Dataset excerpts
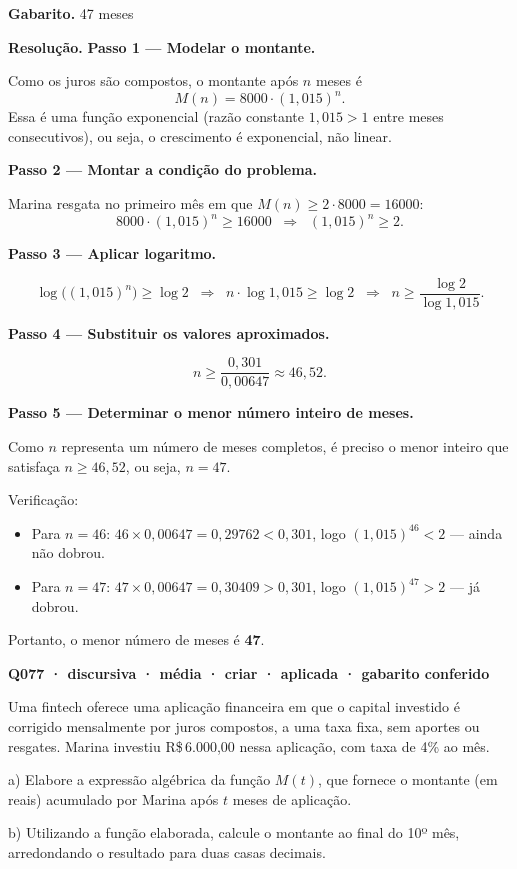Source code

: \documentclass[11pt,a4paper]{article}
\begin{document}
\textbf{Gabarito.} 47 meses

\textbf{Resolução.} \textbf{Passo 1 — Modelar o montante.}

Como os juros são compostos, o montante após $n$ meses é
$$M(n) = 8000\cdot(1{,}015)^n.$$
Essa é uma função exponencial (razão constante $1{,}015>1$ entre meses consecutivos), ou seja, o crescimento é exponencial, não linear.

\textbf{Passo 2 — Montar a condição do problema.}

Marina resgata no primeiro mês em que $M(n)\ge 2\cdot 8000 = 16000$:
$$8000\cdot(1{,}015)^n \ge 16000 \;\;\Rightarrow\;\; (1{,}015)^n \ge 2.$$

\textbf{Passo 3 — Aplicar logaritmo.}

$$\log\big((1{,}015)^n\big) \ge \log 2 \;\;\Rightarrow\;\; n\cdot \log 1{,}015 \ge \log 2 \;\;\Rightarrow\;\; n \ge \dfrac{\log 2}{\log 1{,}015}.$$

\textbf{Passo 4 — Substituir os valores aproximados.}

$$n \ge \dfrac{0{,}301}{0{,}00647} \approx 46{,}52.$$

\textbf{Passo 5 — Determinar o menor número inteiro de meses.}

Como $n$ representa um número de meses completos, é preciso o menor inteiro que satisfaça $n\ge 46{,}52$, ou seja, $n = 47$.

Verificação:
\begin{itemize}[nosep,leftmargin=*]
\item Para $n=46$: $46\times 0{,}00647 = 0{,}29762 < 0{,}301$, logo $(1{,}015)^{46}<2$ — ainda não dobrou.
\item Para $n=47$: $47\times 0{,}00647 = 0{,}30409 > 0{,}301$, logo $(1{,}015)^{47}>2$ — já dobrou.
\end{itemize}

Portanto, o menor número de meses é \textbf{47}.

\bigskip\noindent\textbf{Q077 · discursiva · média · criar · aplicada · gabarito conferido}\par\nopagebreak
Uma fintech oferece uma aplicação financeira em que o capital investido é corrigido mensalmente por juros compostos, a uma taxa fixa, sem aportes ou resgates. Marina investiu R\$\,6.000,00 nessa aplicação, com taxa de 4\% ao mês.

a) Elabore a expressão algébrica da função $M(t)$, que fornece o montante (em reais) acumulado por Marina após $t$ meses de aplicação.

b) Utilizando a função elaborada, calcule o montante ao final do 10º mês, arredondando o resultado para duas casas decimais.
\end{document}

Task brief –
Copy every line above that holds the word "montante".

Answer to this task –
\textbf{Resolução.} \textbf{Passo 1 — Modelar o montante.}
Como os juros são compostos, o montante após $n$ meses é
a) Elabore a expressão algébrica da função $M(t)$, que fornece o montante (em reais) acumulado por Marina após $t$ meses de aplicação.
b) Utilizando a função elaborada, calcule o montante ao final do 10º mês, arredondando o resultado para duas casas decimais.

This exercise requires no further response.